AJP - Lung Cellular and Molecular Physiology, Vol 267, Issue 6 649-L659, Copyright © 1994 by American Physiological Society

ARTICLES

Oxidant stress decreases Na+/H+ antiport activity in bovine pulmonary artery endothelial cells

M. Cutaia and N. Parks
Veterans Affairs Medical Center, Pulmonary Disease Division, Providence, Rhode Island 02908.

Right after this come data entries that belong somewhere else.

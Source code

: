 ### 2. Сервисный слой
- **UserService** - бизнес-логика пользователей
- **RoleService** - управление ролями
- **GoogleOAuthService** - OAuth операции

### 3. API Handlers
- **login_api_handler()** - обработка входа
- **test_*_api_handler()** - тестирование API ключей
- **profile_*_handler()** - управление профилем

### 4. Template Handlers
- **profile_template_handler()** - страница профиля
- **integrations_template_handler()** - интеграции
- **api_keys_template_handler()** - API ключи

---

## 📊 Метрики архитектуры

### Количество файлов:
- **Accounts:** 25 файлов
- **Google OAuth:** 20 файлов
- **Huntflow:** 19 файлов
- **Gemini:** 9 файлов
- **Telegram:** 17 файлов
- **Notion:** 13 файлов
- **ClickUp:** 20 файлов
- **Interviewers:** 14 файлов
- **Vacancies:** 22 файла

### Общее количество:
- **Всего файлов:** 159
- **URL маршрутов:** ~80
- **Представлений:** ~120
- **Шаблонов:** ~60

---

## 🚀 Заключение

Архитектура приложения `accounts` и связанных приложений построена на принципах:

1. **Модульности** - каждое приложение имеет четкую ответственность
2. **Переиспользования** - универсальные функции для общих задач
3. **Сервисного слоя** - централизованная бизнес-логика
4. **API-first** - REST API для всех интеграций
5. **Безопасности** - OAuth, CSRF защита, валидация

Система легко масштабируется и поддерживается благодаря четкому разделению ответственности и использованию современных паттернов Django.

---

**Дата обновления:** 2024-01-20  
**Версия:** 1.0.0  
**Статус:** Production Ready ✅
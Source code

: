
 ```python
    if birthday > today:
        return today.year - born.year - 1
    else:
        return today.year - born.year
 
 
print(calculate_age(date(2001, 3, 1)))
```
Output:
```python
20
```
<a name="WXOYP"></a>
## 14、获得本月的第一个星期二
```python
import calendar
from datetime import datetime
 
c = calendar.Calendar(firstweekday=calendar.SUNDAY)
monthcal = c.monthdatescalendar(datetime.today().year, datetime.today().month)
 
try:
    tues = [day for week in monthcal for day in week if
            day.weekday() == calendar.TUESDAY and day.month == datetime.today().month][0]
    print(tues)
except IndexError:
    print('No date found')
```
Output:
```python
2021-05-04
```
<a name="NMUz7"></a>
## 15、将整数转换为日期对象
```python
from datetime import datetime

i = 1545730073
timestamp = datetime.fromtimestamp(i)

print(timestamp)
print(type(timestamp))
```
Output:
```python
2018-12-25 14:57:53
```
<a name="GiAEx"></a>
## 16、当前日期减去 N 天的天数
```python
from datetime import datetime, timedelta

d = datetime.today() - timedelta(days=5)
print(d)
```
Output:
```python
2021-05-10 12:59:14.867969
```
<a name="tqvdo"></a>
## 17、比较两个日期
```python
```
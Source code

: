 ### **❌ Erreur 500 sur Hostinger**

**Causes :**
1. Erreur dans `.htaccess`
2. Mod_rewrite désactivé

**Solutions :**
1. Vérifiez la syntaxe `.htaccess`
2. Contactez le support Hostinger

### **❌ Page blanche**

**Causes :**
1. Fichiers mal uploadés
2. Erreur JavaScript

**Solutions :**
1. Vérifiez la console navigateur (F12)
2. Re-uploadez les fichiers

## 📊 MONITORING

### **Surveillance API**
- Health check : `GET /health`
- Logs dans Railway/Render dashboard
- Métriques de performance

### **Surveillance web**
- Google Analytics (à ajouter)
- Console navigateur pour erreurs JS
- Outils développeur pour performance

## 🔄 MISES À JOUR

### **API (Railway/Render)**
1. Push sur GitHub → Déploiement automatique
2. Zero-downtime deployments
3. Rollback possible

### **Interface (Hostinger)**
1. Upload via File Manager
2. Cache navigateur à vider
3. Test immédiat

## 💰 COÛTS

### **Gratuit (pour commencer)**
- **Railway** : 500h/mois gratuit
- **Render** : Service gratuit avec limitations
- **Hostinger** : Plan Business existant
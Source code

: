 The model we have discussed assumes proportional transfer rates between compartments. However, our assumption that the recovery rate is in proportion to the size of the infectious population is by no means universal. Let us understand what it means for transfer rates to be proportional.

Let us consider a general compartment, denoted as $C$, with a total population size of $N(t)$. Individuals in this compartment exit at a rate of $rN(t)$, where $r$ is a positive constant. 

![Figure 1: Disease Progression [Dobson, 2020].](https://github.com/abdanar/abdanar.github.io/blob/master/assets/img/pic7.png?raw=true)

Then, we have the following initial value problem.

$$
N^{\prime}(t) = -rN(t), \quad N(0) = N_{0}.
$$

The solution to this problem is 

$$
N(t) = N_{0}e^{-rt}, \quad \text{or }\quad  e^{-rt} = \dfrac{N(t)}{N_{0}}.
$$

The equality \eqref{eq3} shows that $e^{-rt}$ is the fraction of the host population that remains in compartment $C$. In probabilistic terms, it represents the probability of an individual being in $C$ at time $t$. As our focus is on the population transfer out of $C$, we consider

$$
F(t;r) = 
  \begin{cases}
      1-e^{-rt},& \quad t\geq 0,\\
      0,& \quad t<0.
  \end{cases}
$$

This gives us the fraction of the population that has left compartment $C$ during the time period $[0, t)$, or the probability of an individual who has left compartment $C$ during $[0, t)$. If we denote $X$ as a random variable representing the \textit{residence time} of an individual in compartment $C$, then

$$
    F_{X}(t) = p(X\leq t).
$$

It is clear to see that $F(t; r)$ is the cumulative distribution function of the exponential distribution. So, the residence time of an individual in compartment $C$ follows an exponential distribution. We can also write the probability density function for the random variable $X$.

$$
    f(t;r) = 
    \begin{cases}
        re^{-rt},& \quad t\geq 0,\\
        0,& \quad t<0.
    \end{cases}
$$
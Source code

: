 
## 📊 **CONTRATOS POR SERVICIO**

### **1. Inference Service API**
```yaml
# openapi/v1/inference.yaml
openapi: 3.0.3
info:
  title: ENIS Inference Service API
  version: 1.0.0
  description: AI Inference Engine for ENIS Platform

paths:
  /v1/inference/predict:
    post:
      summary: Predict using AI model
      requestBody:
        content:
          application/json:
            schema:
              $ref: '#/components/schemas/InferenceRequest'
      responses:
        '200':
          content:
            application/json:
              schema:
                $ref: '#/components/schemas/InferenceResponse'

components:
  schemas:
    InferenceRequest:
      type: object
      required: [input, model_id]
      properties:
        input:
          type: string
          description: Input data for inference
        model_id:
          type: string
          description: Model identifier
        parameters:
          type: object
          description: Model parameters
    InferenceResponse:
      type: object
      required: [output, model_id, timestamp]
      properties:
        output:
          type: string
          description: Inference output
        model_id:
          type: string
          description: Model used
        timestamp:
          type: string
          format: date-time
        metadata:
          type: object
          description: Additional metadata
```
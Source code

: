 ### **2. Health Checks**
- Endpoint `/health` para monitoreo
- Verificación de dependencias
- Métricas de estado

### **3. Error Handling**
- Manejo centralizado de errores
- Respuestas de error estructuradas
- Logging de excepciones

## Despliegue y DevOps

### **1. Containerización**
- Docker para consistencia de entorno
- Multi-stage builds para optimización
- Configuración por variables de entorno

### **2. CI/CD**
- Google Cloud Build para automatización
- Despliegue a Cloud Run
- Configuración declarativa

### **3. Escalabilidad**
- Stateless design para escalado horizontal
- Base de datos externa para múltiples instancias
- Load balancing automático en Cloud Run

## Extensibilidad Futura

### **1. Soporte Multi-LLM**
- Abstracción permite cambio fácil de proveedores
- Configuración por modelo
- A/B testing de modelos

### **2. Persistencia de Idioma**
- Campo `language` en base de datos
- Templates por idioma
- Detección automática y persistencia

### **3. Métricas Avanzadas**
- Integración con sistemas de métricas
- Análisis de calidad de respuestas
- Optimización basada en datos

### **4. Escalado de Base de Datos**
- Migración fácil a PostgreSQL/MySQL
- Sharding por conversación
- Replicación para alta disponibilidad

We determined the effects of oxidant stress by the use of tert-butyl hydroperoxide (t-BOOH) on Na+/H+ exchange in pulmonary artery endothelial cells. Monolayers were exposed to the hydroperoxide, followed by measurement of intracellular pH and the rate of recovery from acidosis by utilizing the pH-sensitive probe 2',7'-bis(carboxyethyl)-5(6)- carboxyfluorescein. t-BOOH (0.4 mM) decreased the rate of acid recovery after a 2-h exposure without evidence of overt cytotoxicity (51Cr-release assay). Glutathione repletion (N-acetyl-L-cysteine) abolished the effect of the hydroperoxide. Lowering intracellular glutathione with buthionine sulfoximine decreased the acid recovery rate at a dose of t-BOOH (0.04 mM) that was not normally associated with a change in this parameter. Preincubation with vitamin E had no protective effect. Dithiothreitol abolished the effect of the hydroperoxide, suggesting oxidation of protein sulfhydryl groups as a mechanism for the altered kinetics of acid recovery. There was no difference in cell buffering capacity between control and treated monolayers. The findings suggest that the decrease in Na+/H+ antiport activity in this model of oxidant stress represents an early perturbation of membrane function and illustrate the role of the glutathione redox system in maintaining the functional integrity of the Na+/H+ antiport in these cells.